Effect of the Artificial Sweetener, Acesulfame Potassium, a Sweet Taste Receptor Agonist, on Glucose Uptake in Small Intestinal Cell Lines

Introduction: Sweet taste receptors may enhance glucose absorption. Aim: This study aimed to explore the cell biology of sweet taste receptors on glucose uptake. Hypothesis: Artificial sweeteners increase glucose uptake via activating sweet taste receptors in the enterocyte to translocate GLUT2 to the apical membrane through the PLC βII pathway. Methods: Caco-2, RIE-1, and IEC-6 cells, starved from glucose for 1 h were pre-incubated with 10 mM acesulfame potassium (AceK). Glucose uptake was measured by incubating cells for 1 to 10 min with 0. 5-50 mM glucose with or without U-73122, chelerythrine, and cytochalasin B. Results: In Caco-2 and RIE-1 cells, 10 mM AceK increased glucose uptake by 20-30 % at glucose >25 mM, but not in lesser glucose concentrations (<10 mM), nor at 1 min or 10 min incubations.
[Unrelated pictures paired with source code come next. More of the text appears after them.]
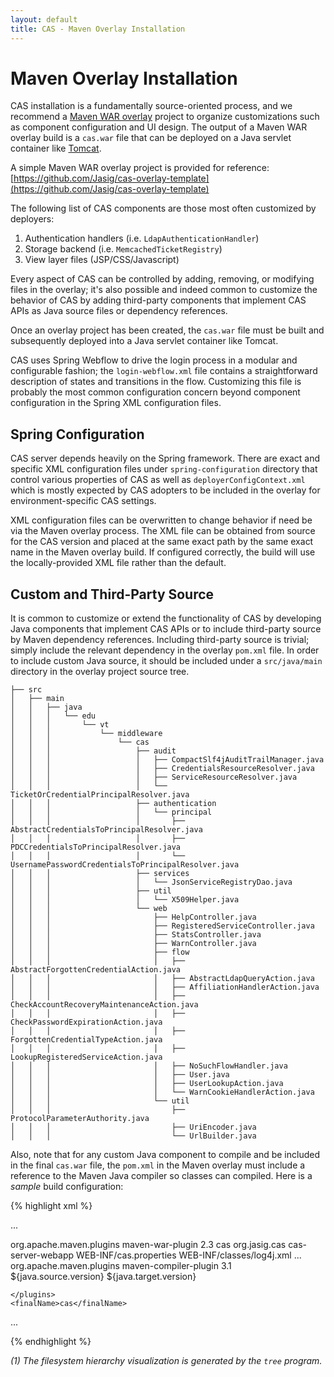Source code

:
 ```yaml
---
layout: default
title: CAS - Maven Overlay Installation
---
```


# Maven Overlay Installation
CAS installation is a fundamentally source-oriented process, and we recommend a
[Maven WAR overlay](http://maven.apache.org/plugins/maven-war-plugin/overlays.html) project to organize
customizations such as component configuration and UI design.
The output of a Maven WAR overlay build is a `cas.war` file that can be deployed on a Java servlet container like
[Tomcat](http://tomcat.apache.org/whichversion.html).

A simple Maven WAR overlay project is provided for reference:
[https://github.com/Jasig/cas-overlay-template](https://github.com/Jasig/cas-overlay-template)

The following list of CAS components are those most often customized by deployers:

1. Authentication handlers (i.e. `LdapAuthenticationHandler`)
2. Storage backend (i.e. `MemcachedTicketRegistry`)
3. View layer files (JSP/CSS/Javascript)

Every aspect of CAS can be controlled by
adding, removing, or modifying files in the overlay; it's also possible and indeed common to customize the behavior of
CAS by adding third-party components that implement CAS APIs as Java source files or dependency references.

Once an overlay project has been created, the `cas.war` file must be built and subsequently deployed into a Java
servlet container like Tomcat. 

CAS uses Spring Webflow to drive the login process in a modular and configurable fashion; the `login-webflow.xml`
file contains a straightforward description of states and transitions in the flow. Customizing this file is probably
the most common configuration concern beyond component configuration in the Spring XML configuration files. 

## Spring Configuration
CAS server depends heavily on the Spring framework. There are exact and specific XML configuration files under `spring-configuration` directory that control various properties of CAS as well as `deployerConfigContext.xml` which is mostly expected by CAS adopters to be included in the overlay for environment-specific CAS settings.

XML configuration files can be overwritten to change behavior if need be via the Maven overlay process. The XML file can be obtained from source for the CAS version and placed at the same exact path by the same exact name in the Maven overlay build. If configured correctly, the build will use the locally-provided XML file rather than the default.

## Custom and Third-Party Source
It is common to customize or extend the functionality of CAS by developing Java components that implement CAS APIs or
to include third-party source by Maven dependency references. Including third-party source is trivial; simply include
the relevant dependency in the overlay `pom.xml` file. In order to include custom Java source, it should be included
under a `src/java/main` directory in the overlay project source tree.

    ├── src
    │   ├── main
    │   │   ├── java
    │   │   │   └── edu
    │   │   │       └── vt
    │   │   │           └── middleware
    │   │   │               └── cas
    │   │   │                   ├── audit
    │   │   │                   │   ├── CompactSlf4jAuditTrailManager.java
    │   │   │                   │   ├── CredentialsResourceResolver.java
    │   │   │                   │   ├── ServiceResourceResolver.java
    │   │   │                   │   └── TicketOrCredentialPrincipalResolver.java
    │   │   │                   ├── authentication
    │   │   │                   │   └── principal
    │   │   │                   │       ├── AbstractCredentialsToPrincipalResolver.java
    │   │   │                   │       ├── PDCCredentialsToPrincipalResolver.java
    │   │   │                   │       └── UsernamePasswordCredentialsToPrincipalResolver.java
    │   │   │                   ├── services
    │   │   │                   │   └── JsonServiceRegistryDao.java
    │   │   │                   ├── util
    │   │   │                   │   └── X509Helper.java
    │   │   │                   └── web
    │   │   │                       ├── HelpController.java
    │   │   │                       ├── RegisteredServiceController.java
    │   │   │                       ├── StatsController.java
    │   │   │                       ├── WarnController.java
    │   │   │                       ├── flow
    │   │   │                       │   ├── AbstractForgottenCredentialAction.java
    │   │   │                       │   ├── AbstractLdapQueryAction.java
    │   │   │                       │   ├── AffiliationHandlerAction.java
    │   │   │                       │   ├── CheckAccountRecoveryMaintenanceAction.java
    │   │   │                       │   ├── CheckPasswordExpirationAction.java
    │   │   │                       │   ├── ForgottenCredentialTypeAction.java
    │   │   │                       │   ├── LookupRegisteredServiceAction.java
    │   │   │                       │   ├── NoSuchFlowHandler.java
    │   │   │                       │   ├── User.java
    │   │   │                       │   ├── UserLookupAction.java
    │   │   │                       │   └── WarnCookieHandlerAction.java
    │   │   │                       └── util
    │   │   │                           ├── ProtocolParameterAuthority.java
    │   │   │                           ├── UriEncoder.java
    │   │   │                           └── UrlBuilder.java


Also, note that for any custom Java component to compile and be included in the final `cas.war` file, the `pom.xml` in the Maven overlay must include a reference to the Maven Java compiler so classes can compiled. Here is a *sample* build configuration:


{% highlight xml %}

...

<build>
    <plugins>
        <plugin>
            <groupId>org.apache.maven.plugins</groupId>
            <artifactId>maven-war-plugin</artifactId>
            <version>2.3</version>
            <configuration>
                <warName>cas</warName>
                <overlays>
                    <overlay>
                        <groupId>org.jasig.cas</groupId>
                        <artifactId>cas-server-webapp</artifactId>
                        <excludes>
                <exclude>WEB-INF/cas.properties</exclude>
                            <exclude>WEB-INF/classes/log4j.xml</exclude>
                            <exclude>...</exclude>
                        </excludes>
                    </overlay>
                </overlays>
            </configuration>
        </plugin>
        <plugin>
            <groupId>org.apache.maven.plugins</groupId>
            <artifactId>maven-compiler-plugin</artifactId>
            <version>3.1</version>
            <configuration>
                <source>${java.source.version}</source>
                <target>${java.target.version}</target>
            </configuration>
        </plugin>

    </plugins>
    <finalName>cas</finalName>
</build>

...

{% endhighlight %}


*(1) The filesystem hierarchy visualization is generated by the `tree` program.*
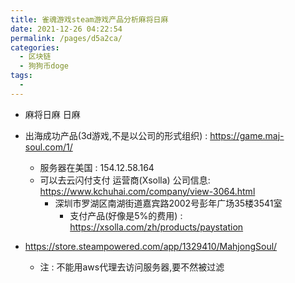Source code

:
 ```yaml
---
title: 雀魂游戏steam游戏产品分析麻将日麻
date: 2021-12-26 04:22:54
permalink: /pages/d5a2ca/
categories:
  - 区块链
  - 狗狗币doge
tags:
  - 
---
```


* 麻将日麻 日麻

* 出海成功产品(3d游戏,不是以公司的形式组织) : https://game.maj-soul.com/1/
    * 服务器在美国 : 154.12.58.164
    * 可以去云闪付支付 运营商(Xsolla)  公司信息: https://www.kchuhai.com/company/view-3064.html
        * 深圳市罗湖区南湖街道嘉宾路2002号彭年广场35楼3541室
            * 支付产品(好像是5%的费用) : https://xsolla.com/zh/products/paystation

* https://store.steampowered.com/app/1329410/MahjongSoul/
    * 注 : 不能用aws代理去访问服务器,要不然被过滤

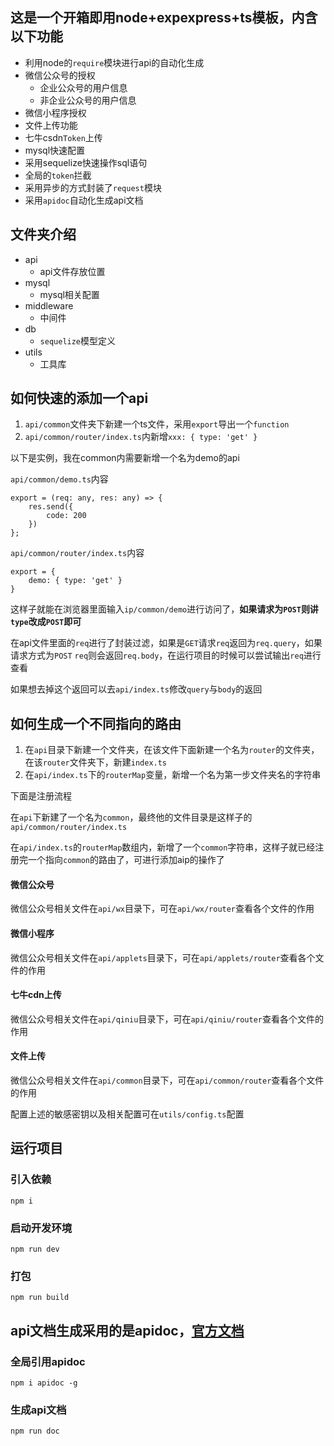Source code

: ## 这是一个开箱即用node+expexpress+ts模板，内含以下功能
+ 利用node的`require`模块进行api的自动化生成
+ 微信公众号的授权
    + 企业公众号的用户信息
    + 非企业公众号的用户信息
+ 微信小程序授权
+ 文件上传功能
+ 七牛csdn`Token`上传
+ mysql快速配置
+ 采用sequelize快速操作sql语句
+ 全局的`token`拦截
+ 采用异步的方式封装了`request`模块
+ 采用`apidoc`自动化生成api文档

## 文件夹介绍
+ api
   + api文件存放位置
+ mysql
    + mysql相关配置
+ middleware
    + 中间件
+ db
    + `sequelize`模型定义
+ utils
    + 工具库

## 如何快速的添加一个api
1. `api/common`文件夹下新建一个ts文件，采用`export`导出一个`function`
2. `api/common/router/index.ts`内新增`xxx: { type: 'get' }`

以下是实例，我在common内需要新增一个名为demo的api

`api/common/demo.ts`内容
```
export = (req: any, res: any) => {
    res.send({
        code: 200
    })
};
```

`api/common/router/index.ts`内容
```
export = {
    demo: { type: 'get' }
}
```

这样子就能在浏览器里面输入`ip/common/demo`进行访问了，**如果请求为`POST`则讲`type`改成`POST`即可**

在api文件里面的`req`进行了封装过滤，如果是`GET`请求`req`返回为`req.query`，如果请求方式为`POST` `req`则会返回`req.body`，在运行项目的时候可以尝试输出`req`进行查看

如果想去掉这个返回可以去`api/index.ts`修改`query`与`body`的返回

## 如何生成一个不同指向的路由
1. 在`api`目录下新建一个文件夹，在该文件下面新建一个名为`router`的文件夹，在该`router`文件夹下，新建`index.ts`
2. 在`api/index.ts`下的`routerMap`变量，新增一个名为第一步文件夹名的字符串

下面是注册流程

在`api`下新建了一个名为`common`，最终他的文件目录是这样子的`api/common/router/index.ts`

在`api/index.ts`的`routerMap`数组内，新增了一个`common`字符串，这样子就已经注册完一个指向`common`的路由了，可进行添加aip的操作了

#### 微信公众号
微信公众号相关文件在`api/wx`目录下，可在`api/wx/router`查看各个文件的作用

#### 微信小程序
微信公众号相关文件在`api/applets`目录下，可在`api/applets/router`查看各个文件的作用

#### 七牛cdn上传
微信公众号相关文件在`api/qiniu`目录下，可在`api/qiniu/router`查看各个文件的作用

#### 文件上传
微信公众号相关文件在`api/common`目录下，可在`api/common/router`查看各个文件的作用

配置上述的敏感密钥以及相关配置可在`utils/config.ts`配置

## 运行项目
### 引入依赖
```
npm i
```
### 启动开发环境
```
npm run dev
```
### 打包
```
npm run build
```

## api文档生成采用的是apidoc，[官方文档](https://apidocjs.com/)
### 全局引用apidoc
```
npm i apidoc -g
```
### 生成api文档
```
npm run doc
```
U-73122 (PLC βII inhibitor) inhibited uptake at glucose >25 mM and for 5 min incubation; chelerythrine and cytochalasin B had similar effects. No effect occurred in IEC-6 cells. Summary: Activation of sweet taste receptors had no effect on glucose uptake in low (<25 mM) glucose concentrations but increased uptake at greater concentrations (>25 mM). Conclusions: Role of artificial sweeteners on glucose uptake appears to act in part by effects on the enterocyte itself.